The Grassroots Addressing and Management Systems (GAIMS) has urged the World Bank to make the adoption of the Digital Addressing and Identity Verification systems software a pre-condition for the disbursement of its newly approved $800 million subsidy palliative loan to Nigeria.

In a letter addressed to the World Bank Country Director in Nigeria, Shubham Chaudhuri, Chairman/Founder of GAIMS, Bisi Adegbuyi, a lawyer, said it was imperative that the implementation process be driven by a bespoke Addressing and Identity Technology to ensure transparency and confidence building.

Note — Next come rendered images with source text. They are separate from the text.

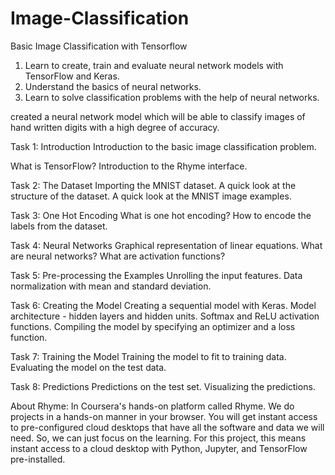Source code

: # Image-Classification
Basic Image Classification with Tensorflow


1. Learn to create, train and evaluate neural network models with TensorFlow and Keras.
2. Understand the basics of neural networks.
3. Learn to solve classification problems with the help of neural networks.

created a neural network model which will be able to classify images of hand written digits with a high degree of accuracy.


Task 1: Introduction
Introduction to the basic image classification problem.

What is TensorFlow?
Introduction to the Rhyme interface.

Task 2: The Dataset
Importing the MNIST dataset.
A quick look at the structure of the dataset.
A quick look at the MNIST image examples.

Task 3: One Hot Encoding
What is one hot encoding?
How to encode the labels from the dataset.

Task 4: Neural Networks
Graphical representation of linear equations.
What are neural networks?
What are activation functions?

Task 5: Pre-processing the Examples
Unrolling the input features.
Data normalization with mean and standard deviation.

Task 6: Creating the Model
Creating a sequential model with Keras.
Model architecture - hidden layers and hidden units.
Softmax and ReLU activation functions.
Compiling the model by specifying an optimizer and a loss function.

Task 7: Training the Model
Training the model to fit to training data.
Evaluating the model on the test data.

Task 8: Predictions
Predictions on the test set.
Visualizing the predictions.

About Rhyme:
In Coursera's hands-on platform called Rhyme. We do projects in a hands-on manner in your browser. You will get instant access to pre-configured cloud desktops that have all the software and data we will need. So, we can just focus on the learning. For this project, this means instant access to a cloud desktop with Python, Jupyter, and TensorFlow pre-installed.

According to him, “one of the conditions precedents for the process to be transparent is that beneficiaries should be assigned duly validated digital addresses and means of identification. This will also engender a real-time feedback mechanism for transparency and accountability.”

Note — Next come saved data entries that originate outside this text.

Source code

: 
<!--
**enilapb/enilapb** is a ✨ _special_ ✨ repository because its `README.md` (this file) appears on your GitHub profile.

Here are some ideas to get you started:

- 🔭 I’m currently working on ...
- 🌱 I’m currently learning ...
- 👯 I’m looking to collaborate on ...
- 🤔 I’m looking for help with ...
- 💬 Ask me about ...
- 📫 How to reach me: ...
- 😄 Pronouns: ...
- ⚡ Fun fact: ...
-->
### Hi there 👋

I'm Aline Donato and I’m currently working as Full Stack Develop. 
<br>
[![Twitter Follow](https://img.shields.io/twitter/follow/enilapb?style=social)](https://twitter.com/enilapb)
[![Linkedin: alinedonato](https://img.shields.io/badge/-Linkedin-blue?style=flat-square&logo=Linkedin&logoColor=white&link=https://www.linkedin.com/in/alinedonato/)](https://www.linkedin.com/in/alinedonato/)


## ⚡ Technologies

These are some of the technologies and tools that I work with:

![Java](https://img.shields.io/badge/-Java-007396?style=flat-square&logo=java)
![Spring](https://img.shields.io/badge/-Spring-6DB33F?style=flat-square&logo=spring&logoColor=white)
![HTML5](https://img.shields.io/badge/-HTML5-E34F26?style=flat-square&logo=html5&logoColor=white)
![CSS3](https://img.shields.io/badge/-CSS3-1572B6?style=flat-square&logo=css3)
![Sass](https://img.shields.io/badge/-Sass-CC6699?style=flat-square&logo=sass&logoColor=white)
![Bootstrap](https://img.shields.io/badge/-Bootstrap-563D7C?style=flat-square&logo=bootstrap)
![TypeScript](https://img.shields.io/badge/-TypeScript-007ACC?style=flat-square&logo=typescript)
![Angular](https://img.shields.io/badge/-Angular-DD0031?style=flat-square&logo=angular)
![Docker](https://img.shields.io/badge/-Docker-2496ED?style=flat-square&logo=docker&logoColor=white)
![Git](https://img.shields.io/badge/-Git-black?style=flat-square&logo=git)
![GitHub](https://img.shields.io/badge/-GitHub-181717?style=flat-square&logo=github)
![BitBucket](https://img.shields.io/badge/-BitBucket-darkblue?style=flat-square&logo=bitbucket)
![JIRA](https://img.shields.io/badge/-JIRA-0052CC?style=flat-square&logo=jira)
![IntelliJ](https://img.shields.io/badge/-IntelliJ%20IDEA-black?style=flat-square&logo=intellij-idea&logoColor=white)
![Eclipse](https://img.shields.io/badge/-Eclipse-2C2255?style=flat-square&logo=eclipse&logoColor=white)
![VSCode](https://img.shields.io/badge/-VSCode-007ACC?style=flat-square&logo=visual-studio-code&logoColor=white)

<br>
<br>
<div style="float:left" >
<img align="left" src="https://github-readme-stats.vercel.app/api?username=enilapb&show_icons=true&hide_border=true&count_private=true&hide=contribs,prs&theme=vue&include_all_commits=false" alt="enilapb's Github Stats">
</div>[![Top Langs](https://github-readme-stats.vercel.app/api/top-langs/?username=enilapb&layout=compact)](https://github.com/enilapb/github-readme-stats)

Adegbuyi, a public administrator and former Postmaster General/CEO of Nigerian Postal Service, noted that one of the major criticisms of Nigeria’s Social Intervention Programme (NSIP), enabled by World Bank’s $500 million International Development Association grant in 2016, was the alleged opaqueness of the National Social Register on poor and vulnerable Nigerians.

He added: “Nigeria’s First Lady, Hajia Aisha Buhari, raised an alarm in May 2019, alleging that the NSIP had failed ‘woefully’ because the intervention did not reach the intended beneficiaries.

“There are many other credible criticisms all deriving from lack of transparency and accountability in the implementation of the scheme.” While welcoming news of the World Bank’s grant of $800 million under what is now known as subsidy removal palliatives aimed at cushioning the impact of petrol subsidy removal among vulnerable Nigerians, the GAIMS Chairman explained that the organisation has developed and patented a state-of-the-art, ultra specific digital addressing and identity management systems with a cutting edge technology comparable to any world-class addressing and identity solution.

“Our Digital Addressing and Identity Verification systems software, which won the recognition of World Summit on Information Society (WSIS), an affiliate of International Telecommunications Union, a specialised agency of the United Nations (UN) in 2018, can help to provide an end-to-end monitoring tool for the scheme, thereby enhancing its transparency and accountability,” he stressed.